We may be required to deliver to the trustee a legal opinion confirming that there has been a change in current U.S. Federal tax law or an Internal Revenue Service ruling that allows us to make the above deposit without causing the holders to be taxed on the debt securities any differently than if we did not make the deposit and just repaid the debt securities ourselves at maturity. Under current U.S. Federal tax law, the deposit and our legal release from the debt securities would be treated as though we paid each holder its share of the cash and notes or bonds at the time the cash and notes or bonds were deposited in trust in exchange for its debt securities and holders would recognize gain or loss on the debt securities at the time of the deposit; and
 
 
 
 
We must deliver to the trustee a legal opinion and officers’ certificate stating that all conditions precedent to legal defeasance have been complied with.

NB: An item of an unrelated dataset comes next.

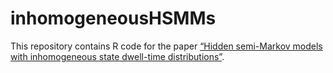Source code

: # inhomogeneousHSMMs

This repository contains R code for the paper [“Hidden semi-Markov models with inhomogeneous state dwell-time distributions”](https://arxiv.org/abs/2405.13553).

If we ever did accomplish legal defeasance, as described above, holders would have to rely solely on the trust deposit for repayment of the debt securities. Holders could not look to us for repayment in the unlikely event of any shortfall. Conversely, the trust deposit would most likely be protected from claims of our lenders and other creditors if we ever became bankrupt or insolvent. If applicable, holders would also be released from the subordination provisions described later under “Description of Debt Securities—Indenture Provisions—Subordination.”
Resignation of Trustee
Each trustee may resign or be removed with respect to one or more series of indenture securities provided that a successor trustee is appointed to act with respect to such series. In the event that two or more persons are acting as trustee with respect to different series of indenture securities under the indenture, each of the trustees will be a trustee of a trust separate and apart from the trust administered by any other trustee.
Indenture Provisions—Subordination
Upon any distribution of our assets upon our dissolution, winding up, liquidation or reorganization, the payment of the principal of (and premium, if any) and interest on any indenture securities denominated as subordinated debt securities is to be subordinated to the extent provided in the indenture in right of payment to the prior payment in full of all Senior Indebtedness, but our obligation to holders to make payment of the principal of (and premium, if any) and interest on such subordinated debt securities will not otherwise be affected. In addition, no payment on account of principal (or premium, if any), interest or sinking fund, if any, may be made on such subordinated debt securities at any time unless full payment of all amounts due in respect of the principal (and premium, if any), interest and sinking fund, if any, on Senior Indebtedness has been made or duly provided for in money or money’s worth.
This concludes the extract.